• Exercise aim:
Reproduce exactly, and only, the lines below from the one containing "Since we use" through the one containing "enable it afterwards.".

Stored items:
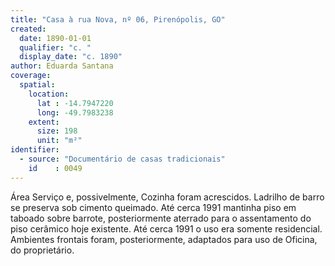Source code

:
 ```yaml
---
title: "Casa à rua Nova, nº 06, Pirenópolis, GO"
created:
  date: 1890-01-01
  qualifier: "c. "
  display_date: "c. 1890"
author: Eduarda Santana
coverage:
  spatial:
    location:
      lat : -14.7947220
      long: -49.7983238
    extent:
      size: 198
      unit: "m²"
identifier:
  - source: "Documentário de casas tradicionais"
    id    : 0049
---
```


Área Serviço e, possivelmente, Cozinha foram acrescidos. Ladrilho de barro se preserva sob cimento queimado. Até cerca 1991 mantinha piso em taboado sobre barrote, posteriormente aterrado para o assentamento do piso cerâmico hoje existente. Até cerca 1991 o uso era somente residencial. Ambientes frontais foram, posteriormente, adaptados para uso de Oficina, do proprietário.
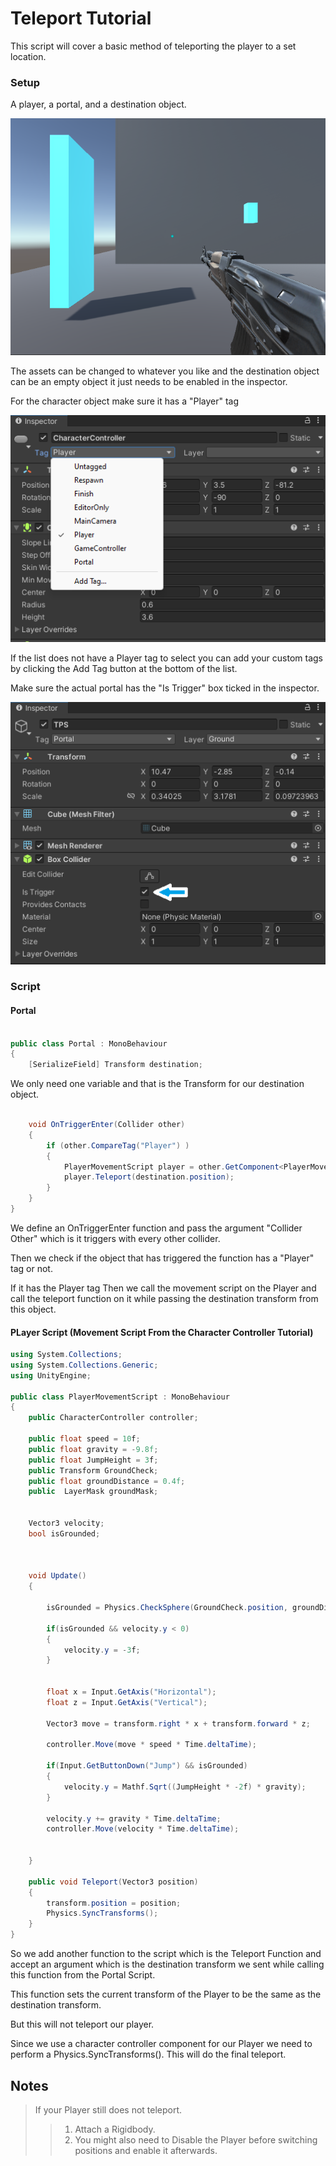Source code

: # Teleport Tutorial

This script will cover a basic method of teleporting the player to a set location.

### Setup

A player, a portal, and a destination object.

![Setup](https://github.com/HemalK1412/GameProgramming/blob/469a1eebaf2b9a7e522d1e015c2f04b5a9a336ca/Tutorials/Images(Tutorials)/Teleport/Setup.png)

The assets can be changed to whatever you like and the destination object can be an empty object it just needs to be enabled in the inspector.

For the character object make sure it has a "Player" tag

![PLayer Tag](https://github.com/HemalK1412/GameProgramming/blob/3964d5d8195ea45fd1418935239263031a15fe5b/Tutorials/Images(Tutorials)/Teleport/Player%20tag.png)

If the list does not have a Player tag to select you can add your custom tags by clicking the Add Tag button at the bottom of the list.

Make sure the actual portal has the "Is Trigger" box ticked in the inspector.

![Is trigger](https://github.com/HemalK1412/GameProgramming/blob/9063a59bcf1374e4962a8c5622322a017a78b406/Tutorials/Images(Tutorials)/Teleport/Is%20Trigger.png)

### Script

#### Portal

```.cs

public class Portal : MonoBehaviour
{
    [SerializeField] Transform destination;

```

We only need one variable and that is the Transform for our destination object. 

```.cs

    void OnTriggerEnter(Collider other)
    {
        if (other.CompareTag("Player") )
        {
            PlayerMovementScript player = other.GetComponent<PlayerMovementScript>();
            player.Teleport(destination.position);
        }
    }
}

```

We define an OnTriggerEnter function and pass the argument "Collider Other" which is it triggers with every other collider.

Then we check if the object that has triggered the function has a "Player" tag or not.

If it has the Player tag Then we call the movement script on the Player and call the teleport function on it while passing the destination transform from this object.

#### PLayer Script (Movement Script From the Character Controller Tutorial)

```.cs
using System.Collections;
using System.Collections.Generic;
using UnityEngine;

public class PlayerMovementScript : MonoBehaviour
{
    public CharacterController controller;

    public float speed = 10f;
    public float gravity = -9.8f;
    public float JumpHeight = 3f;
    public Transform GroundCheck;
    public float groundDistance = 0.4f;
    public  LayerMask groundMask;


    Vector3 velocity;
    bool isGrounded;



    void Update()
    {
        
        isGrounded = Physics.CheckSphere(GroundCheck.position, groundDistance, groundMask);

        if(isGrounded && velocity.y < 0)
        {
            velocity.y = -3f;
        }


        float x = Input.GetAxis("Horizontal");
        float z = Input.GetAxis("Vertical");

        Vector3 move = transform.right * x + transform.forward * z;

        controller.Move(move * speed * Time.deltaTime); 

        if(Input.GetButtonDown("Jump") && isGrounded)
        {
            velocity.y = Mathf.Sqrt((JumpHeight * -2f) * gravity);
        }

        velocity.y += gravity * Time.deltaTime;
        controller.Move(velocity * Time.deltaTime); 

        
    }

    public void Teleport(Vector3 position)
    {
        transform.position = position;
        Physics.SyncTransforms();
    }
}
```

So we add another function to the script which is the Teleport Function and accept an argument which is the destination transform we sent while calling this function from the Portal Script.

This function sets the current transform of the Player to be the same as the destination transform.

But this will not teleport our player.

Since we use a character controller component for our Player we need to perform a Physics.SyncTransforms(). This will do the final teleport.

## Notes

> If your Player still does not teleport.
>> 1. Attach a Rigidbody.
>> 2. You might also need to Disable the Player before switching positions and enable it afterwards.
--
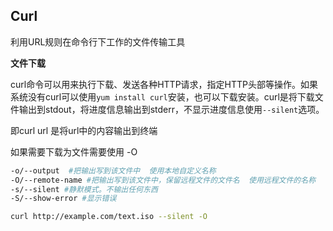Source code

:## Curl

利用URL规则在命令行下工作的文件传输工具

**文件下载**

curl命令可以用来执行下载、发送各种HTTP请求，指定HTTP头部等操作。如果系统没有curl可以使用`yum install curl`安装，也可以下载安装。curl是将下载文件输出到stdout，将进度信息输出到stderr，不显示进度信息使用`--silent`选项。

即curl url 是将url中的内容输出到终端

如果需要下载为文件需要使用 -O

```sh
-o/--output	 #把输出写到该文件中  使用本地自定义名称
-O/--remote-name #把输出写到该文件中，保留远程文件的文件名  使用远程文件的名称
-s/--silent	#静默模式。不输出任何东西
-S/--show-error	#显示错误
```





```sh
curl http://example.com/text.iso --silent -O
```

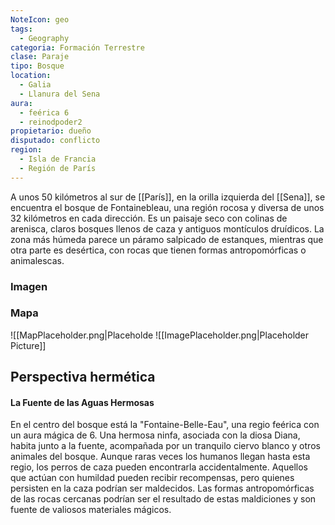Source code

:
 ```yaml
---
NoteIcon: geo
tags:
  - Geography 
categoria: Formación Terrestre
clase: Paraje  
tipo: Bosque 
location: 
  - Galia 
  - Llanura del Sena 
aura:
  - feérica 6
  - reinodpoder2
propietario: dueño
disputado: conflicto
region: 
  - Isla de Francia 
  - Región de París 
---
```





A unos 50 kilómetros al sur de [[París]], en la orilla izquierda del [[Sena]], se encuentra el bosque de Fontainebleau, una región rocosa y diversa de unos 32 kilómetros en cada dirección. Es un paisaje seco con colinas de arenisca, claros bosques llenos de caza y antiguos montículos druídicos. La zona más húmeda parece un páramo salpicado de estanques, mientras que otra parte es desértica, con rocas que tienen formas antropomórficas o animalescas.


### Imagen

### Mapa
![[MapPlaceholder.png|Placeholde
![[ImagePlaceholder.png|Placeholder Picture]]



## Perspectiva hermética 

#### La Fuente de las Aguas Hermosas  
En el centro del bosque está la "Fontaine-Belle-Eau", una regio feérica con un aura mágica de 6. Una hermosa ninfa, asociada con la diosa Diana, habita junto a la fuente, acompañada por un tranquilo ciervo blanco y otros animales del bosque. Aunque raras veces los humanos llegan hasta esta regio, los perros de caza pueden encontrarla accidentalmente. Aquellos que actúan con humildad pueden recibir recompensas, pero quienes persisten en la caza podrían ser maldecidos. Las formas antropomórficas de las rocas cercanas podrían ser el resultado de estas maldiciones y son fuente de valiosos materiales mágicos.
---
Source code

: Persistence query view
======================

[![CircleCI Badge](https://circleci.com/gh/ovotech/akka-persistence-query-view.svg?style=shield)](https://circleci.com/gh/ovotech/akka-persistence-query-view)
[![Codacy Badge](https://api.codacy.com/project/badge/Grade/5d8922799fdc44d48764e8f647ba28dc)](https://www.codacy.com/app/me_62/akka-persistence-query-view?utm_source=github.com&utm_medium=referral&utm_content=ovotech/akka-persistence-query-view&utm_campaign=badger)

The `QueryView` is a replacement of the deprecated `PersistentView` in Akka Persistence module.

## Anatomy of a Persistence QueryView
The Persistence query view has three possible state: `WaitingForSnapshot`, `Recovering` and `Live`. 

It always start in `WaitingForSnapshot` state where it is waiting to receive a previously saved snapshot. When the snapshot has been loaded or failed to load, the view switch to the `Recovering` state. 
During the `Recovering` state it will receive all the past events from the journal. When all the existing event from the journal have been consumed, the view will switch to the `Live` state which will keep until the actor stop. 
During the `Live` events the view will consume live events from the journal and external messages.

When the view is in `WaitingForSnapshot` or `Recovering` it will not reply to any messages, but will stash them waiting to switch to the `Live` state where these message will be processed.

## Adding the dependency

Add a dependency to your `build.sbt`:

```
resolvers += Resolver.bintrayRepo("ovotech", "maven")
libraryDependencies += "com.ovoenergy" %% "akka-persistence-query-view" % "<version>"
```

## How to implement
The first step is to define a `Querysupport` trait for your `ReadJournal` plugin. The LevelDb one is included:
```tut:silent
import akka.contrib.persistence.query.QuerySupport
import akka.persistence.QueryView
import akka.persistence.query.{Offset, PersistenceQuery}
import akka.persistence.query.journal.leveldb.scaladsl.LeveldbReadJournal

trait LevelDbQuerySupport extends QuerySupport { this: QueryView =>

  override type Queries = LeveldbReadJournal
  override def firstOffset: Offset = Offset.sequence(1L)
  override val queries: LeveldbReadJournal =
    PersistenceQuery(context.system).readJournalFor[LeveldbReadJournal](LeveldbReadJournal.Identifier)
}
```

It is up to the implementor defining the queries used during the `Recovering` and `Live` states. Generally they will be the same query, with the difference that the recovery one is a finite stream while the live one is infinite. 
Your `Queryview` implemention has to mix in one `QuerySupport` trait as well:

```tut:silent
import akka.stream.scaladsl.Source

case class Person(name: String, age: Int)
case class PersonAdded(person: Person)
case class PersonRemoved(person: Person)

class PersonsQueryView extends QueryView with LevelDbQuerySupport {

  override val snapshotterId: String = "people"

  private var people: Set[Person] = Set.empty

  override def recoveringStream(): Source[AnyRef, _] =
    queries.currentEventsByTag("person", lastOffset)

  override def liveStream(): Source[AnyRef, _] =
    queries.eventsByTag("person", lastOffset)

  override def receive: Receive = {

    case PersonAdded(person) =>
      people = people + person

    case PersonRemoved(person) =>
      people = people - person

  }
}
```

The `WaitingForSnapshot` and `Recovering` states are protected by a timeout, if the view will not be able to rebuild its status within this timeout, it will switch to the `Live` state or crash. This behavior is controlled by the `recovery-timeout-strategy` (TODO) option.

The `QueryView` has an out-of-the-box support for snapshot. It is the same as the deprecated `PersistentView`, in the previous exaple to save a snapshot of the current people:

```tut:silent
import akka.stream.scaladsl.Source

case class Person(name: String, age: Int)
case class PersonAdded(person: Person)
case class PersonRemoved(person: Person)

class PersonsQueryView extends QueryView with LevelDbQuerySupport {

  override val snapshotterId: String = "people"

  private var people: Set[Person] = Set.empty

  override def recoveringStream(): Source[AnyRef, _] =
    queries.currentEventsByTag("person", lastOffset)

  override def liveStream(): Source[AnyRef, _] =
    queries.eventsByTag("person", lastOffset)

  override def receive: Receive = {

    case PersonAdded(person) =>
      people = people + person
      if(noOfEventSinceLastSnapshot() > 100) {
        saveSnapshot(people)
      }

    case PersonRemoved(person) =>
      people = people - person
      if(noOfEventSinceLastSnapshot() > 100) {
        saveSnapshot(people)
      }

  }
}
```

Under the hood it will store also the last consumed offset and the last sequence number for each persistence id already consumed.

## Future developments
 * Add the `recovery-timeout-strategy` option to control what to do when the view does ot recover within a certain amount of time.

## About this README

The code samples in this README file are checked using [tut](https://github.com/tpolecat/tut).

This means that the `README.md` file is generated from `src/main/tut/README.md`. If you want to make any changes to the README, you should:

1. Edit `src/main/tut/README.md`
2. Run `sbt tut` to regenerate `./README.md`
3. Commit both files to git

• Response:
Since we use a character controller component for our Player we need to perform a Physics.SyncTransforms(). This will do the final teleport.

## Notes

> If your Player still does not teleport.
>> 1. Attach a Rigidbody.
>> 2. You might also need to Disable the Player before switching positions and enable it afterwards.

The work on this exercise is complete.